Post by John Ruggero »

While it is interesting that the Peters whites out the staff lines, one can find many more examples from the past that don't. I find the wild, jagged overall beaming picture produced by this new concern for placing beams on the staff lines at all costs far more distracting and ugly than a thin little staff line lodged unobtrusively between the beams.

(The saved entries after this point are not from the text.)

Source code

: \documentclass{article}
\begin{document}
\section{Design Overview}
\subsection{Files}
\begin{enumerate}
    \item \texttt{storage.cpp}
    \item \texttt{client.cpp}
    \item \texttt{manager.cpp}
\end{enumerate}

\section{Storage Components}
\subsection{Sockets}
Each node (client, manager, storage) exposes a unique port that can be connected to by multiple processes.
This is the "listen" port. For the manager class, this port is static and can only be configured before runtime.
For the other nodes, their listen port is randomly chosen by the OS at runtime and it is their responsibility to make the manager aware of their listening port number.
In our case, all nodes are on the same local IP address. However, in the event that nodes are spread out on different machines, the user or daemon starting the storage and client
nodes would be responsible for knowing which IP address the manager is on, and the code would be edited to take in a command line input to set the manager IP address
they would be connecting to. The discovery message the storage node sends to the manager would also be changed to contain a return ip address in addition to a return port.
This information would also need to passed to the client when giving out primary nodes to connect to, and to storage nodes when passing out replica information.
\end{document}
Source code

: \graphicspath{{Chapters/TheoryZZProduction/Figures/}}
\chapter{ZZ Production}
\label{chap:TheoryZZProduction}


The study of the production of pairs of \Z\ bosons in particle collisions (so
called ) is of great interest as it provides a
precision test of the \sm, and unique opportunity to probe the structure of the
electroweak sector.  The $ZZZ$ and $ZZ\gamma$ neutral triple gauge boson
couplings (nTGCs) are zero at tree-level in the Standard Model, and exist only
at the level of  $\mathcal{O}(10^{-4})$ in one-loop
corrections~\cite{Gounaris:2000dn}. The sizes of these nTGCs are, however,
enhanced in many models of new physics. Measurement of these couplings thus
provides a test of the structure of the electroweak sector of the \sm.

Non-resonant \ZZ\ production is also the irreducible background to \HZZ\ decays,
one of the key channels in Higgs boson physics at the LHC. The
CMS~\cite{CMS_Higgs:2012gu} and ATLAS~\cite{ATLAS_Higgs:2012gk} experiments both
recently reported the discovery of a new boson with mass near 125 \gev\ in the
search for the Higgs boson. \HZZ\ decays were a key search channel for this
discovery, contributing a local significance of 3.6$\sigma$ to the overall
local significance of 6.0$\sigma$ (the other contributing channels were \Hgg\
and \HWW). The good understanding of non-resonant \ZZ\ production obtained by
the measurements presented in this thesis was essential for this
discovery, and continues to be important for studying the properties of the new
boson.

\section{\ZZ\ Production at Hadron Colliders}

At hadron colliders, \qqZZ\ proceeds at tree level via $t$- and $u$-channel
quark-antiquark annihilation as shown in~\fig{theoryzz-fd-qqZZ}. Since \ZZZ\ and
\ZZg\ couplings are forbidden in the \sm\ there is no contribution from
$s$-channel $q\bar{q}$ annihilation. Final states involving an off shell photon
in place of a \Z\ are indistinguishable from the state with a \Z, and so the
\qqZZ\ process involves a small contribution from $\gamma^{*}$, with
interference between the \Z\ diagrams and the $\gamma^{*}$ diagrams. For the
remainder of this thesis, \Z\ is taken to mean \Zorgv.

Brahms 51 Exercises in the original edition offers a whole encyclopedia of repetitive patterns in which the staff lines are present within the beams:

https://s9.imslp.org/files/imglnks/usim ... S._520.pdf

Here is a measure from the Brahms that might be compared to the MuseScore example in my first post. This one is from the Breitkopf complete works:
Brahms Exercise 1a.png
Brahms Exercise 1a.png (62.19 KiB) Viewed 4157 times
Here is what a Finale default file produces for the second example:
Finale 1 revision.png
Finale 1 revision.png (55.85 KiB) Viewed 4053 times
With my settings:
Finale 2 revision.png
Finale 2 revision.png (54.6 KiB) Viewed 4053 times
I prefer what Finale produces with my settings over the other examples given, including Peters. But I often refine the Finale further. This is what the program should be doing.
Last edited by John Ruggero on 22 Dec 2022, 19:37, edited 2 times in total.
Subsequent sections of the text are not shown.